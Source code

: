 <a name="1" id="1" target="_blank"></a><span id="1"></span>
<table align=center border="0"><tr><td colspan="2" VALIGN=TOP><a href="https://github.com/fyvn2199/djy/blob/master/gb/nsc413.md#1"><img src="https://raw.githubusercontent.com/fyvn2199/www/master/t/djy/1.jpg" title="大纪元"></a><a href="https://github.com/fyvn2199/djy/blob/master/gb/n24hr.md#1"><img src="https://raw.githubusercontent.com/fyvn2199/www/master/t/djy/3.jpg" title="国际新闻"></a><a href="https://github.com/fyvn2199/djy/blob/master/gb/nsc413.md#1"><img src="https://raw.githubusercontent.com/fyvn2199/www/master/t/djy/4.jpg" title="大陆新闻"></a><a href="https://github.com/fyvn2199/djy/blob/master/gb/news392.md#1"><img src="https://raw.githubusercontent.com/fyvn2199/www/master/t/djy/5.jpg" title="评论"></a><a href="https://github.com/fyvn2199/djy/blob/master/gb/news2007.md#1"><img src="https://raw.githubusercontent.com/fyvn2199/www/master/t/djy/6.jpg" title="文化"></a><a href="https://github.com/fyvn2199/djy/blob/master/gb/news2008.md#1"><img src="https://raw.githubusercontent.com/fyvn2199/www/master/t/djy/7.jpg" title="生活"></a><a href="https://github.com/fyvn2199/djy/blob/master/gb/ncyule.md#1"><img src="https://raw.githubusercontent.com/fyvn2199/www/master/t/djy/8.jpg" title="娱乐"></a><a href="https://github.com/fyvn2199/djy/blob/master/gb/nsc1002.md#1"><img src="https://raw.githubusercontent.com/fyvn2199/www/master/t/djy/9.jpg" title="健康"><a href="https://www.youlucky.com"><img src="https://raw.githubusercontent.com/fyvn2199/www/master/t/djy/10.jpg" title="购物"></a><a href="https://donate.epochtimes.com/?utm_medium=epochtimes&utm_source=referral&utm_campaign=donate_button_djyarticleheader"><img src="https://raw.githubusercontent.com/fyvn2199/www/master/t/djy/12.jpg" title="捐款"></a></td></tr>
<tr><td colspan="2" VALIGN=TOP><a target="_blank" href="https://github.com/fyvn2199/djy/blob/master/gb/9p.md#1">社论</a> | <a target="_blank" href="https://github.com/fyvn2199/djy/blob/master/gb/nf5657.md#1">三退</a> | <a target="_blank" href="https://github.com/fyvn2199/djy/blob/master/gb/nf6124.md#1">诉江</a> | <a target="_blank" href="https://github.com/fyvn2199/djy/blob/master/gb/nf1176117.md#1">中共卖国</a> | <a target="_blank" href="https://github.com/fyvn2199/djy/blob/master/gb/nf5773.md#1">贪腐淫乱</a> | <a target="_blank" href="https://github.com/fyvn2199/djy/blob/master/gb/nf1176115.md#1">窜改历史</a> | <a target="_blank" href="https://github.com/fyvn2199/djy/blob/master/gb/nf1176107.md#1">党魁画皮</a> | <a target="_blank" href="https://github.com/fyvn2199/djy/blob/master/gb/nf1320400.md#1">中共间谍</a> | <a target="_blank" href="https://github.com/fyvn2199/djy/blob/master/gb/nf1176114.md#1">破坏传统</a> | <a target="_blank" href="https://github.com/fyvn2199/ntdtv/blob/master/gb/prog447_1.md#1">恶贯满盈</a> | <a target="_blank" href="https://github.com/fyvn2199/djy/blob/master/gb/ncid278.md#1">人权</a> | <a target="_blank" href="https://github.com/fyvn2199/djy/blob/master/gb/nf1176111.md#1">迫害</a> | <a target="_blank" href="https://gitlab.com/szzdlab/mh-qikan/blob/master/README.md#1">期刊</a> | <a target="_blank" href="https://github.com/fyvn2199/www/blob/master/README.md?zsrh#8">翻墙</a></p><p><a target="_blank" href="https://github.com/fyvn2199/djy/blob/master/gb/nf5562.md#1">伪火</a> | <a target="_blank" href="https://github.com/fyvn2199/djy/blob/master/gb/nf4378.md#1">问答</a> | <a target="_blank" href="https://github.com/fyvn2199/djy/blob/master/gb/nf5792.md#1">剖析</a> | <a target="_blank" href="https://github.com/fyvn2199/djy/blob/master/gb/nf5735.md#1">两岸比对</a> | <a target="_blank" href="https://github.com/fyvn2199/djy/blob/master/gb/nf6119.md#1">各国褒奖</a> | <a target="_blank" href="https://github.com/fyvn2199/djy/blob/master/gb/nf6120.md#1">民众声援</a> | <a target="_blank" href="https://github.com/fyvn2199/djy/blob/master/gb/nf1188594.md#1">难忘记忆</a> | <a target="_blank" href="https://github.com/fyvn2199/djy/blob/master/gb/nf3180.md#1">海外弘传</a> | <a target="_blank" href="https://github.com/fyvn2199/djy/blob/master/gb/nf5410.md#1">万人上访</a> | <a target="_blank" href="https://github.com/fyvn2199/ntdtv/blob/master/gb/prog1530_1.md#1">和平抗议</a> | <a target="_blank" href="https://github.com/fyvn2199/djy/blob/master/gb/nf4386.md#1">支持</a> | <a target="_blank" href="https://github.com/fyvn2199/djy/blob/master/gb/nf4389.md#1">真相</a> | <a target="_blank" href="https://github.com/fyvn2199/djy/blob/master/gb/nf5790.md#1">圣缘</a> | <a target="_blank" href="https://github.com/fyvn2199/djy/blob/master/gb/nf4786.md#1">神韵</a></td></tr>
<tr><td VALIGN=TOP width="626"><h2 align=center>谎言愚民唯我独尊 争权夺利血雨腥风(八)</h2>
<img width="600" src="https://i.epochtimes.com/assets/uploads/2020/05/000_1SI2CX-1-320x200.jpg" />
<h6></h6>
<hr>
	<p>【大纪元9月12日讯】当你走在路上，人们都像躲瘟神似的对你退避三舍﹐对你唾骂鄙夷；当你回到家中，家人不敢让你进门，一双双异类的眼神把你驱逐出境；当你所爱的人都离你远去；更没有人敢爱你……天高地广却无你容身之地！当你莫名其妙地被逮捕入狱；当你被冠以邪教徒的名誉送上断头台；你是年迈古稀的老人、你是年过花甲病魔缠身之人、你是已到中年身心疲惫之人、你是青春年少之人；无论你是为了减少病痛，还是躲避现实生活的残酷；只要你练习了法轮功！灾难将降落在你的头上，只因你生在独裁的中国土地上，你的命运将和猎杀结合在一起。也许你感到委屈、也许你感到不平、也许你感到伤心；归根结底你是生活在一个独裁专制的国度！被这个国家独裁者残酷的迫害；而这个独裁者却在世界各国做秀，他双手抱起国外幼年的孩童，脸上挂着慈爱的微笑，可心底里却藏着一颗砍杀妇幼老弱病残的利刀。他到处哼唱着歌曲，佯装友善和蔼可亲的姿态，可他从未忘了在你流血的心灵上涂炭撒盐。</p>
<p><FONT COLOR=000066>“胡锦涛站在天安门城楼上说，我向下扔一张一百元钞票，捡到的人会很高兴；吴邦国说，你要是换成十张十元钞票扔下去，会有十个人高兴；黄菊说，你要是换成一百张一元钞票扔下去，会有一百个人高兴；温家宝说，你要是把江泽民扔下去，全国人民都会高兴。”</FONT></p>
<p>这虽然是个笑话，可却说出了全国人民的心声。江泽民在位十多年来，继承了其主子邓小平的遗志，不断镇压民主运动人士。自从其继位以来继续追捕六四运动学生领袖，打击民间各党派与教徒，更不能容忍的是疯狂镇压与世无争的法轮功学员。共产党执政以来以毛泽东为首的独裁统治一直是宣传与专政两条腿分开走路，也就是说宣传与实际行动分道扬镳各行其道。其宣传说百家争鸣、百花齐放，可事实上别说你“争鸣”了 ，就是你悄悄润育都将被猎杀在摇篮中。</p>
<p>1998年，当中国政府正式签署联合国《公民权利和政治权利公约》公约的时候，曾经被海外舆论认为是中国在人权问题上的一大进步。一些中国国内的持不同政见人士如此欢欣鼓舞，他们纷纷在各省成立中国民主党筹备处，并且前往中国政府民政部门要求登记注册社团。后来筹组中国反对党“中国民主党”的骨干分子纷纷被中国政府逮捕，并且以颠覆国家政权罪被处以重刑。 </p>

______

▶ [Your assignment] Among the lines of the material, find those holding the word "width" and return them.

▶ [Written response]
<tr><td VALIGN=TOP width="626"><h2 align=center>谎言愚民唯我独尊 争权夺利血雨腥风(八)</h2>
<img width="600" src="https://i.epochtimes.com/assets/uploads/2020/05/000_1SI2CX-1-320x200.jpg" />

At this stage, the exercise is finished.